ENTRIES SHOWN below:
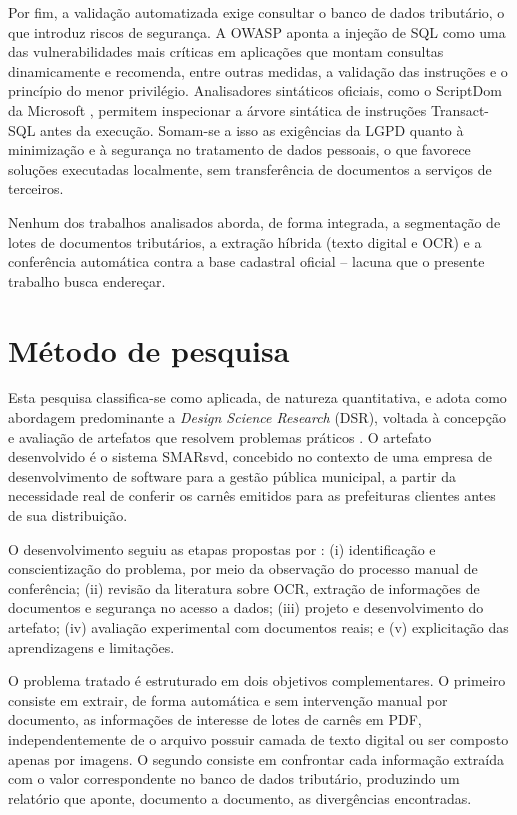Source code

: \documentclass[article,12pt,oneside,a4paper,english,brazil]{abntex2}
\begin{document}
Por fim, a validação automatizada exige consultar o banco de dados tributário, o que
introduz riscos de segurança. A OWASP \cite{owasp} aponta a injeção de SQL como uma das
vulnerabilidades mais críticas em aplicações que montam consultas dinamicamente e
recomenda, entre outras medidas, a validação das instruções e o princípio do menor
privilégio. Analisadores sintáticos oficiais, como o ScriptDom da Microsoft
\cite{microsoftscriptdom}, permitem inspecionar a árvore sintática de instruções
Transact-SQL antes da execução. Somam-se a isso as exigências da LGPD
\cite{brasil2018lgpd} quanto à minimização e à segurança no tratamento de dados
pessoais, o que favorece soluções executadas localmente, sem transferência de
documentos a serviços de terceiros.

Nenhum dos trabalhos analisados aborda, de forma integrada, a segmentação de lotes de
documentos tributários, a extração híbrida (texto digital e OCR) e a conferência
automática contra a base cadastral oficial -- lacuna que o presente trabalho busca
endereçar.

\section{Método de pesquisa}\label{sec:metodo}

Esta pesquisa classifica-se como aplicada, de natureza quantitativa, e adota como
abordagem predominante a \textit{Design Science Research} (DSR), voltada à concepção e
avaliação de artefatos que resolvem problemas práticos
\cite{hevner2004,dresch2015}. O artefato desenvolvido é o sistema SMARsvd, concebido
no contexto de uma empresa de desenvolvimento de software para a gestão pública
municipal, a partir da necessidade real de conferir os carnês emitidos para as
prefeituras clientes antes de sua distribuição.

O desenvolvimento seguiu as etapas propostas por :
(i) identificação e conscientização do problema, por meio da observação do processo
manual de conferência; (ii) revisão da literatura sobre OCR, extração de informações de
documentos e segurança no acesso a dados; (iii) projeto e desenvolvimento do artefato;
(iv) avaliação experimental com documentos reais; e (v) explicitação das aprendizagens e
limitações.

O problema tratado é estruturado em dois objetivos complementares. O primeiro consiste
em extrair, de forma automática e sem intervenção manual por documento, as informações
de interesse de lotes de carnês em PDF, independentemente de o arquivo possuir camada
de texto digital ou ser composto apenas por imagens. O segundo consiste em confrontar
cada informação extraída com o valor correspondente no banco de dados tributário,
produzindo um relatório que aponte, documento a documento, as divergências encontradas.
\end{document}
End of ENTRIES SHOWN.
ENTRIES SHOWN below:
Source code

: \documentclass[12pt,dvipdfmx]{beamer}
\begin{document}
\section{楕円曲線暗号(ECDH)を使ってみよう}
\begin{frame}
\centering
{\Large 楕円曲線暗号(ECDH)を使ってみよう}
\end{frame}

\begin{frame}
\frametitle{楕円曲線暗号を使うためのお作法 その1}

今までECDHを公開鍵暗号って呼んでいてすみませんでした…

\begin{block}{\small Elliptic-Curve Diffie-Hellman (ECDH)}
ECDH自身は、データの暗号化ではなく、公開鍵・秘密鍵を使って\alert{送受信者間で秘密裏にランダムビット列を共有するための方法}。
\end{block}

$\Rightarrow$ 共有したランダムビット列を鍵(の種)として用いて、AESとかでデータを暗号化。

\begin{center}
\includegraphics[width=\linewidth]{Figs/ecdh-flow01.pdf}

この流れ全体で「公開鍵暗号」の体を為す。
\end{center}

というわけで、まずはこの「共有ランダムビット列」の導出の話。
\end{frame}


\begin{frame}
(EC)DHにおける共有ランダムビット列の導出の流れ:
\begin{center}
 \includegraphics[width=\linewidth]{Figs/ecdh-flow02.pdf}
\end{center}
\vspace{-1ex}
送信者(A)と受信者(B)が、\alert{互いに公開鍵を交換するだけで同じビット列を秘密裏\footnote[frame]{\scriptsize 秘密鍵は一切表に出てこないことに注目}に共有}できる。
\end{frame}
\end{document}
End of ENTRIES SHOWN.
ENTRIES SHOWN below:
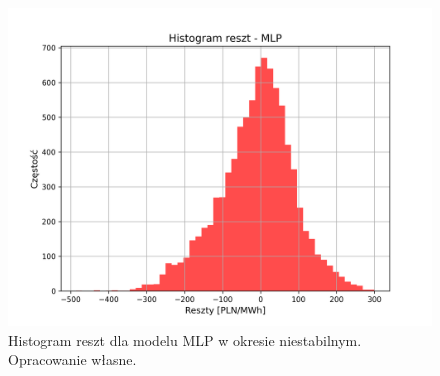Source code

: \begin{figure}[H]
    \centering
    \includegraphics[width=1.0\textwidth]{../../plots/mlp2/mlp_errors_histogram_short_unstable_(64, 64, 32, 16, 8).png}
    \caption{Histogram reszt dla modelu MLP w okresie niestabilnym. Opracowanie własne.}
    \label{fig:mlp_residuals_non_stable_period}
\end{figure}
End of ENTRIES SHOWN.
ASSIGNMENT: What are the lines, exactly as written above, from the line with "(iv) avaliação experimental" to the line with "O problema tratado", both included? Output only those.

SOLVED EXERCISE:
(iv) avaliação experimental com documentos reais; e (v) explicitação das aprendizagens e
limitações.

O problema tratado é estruturado em dois objetivos complementares. O primeiro consiste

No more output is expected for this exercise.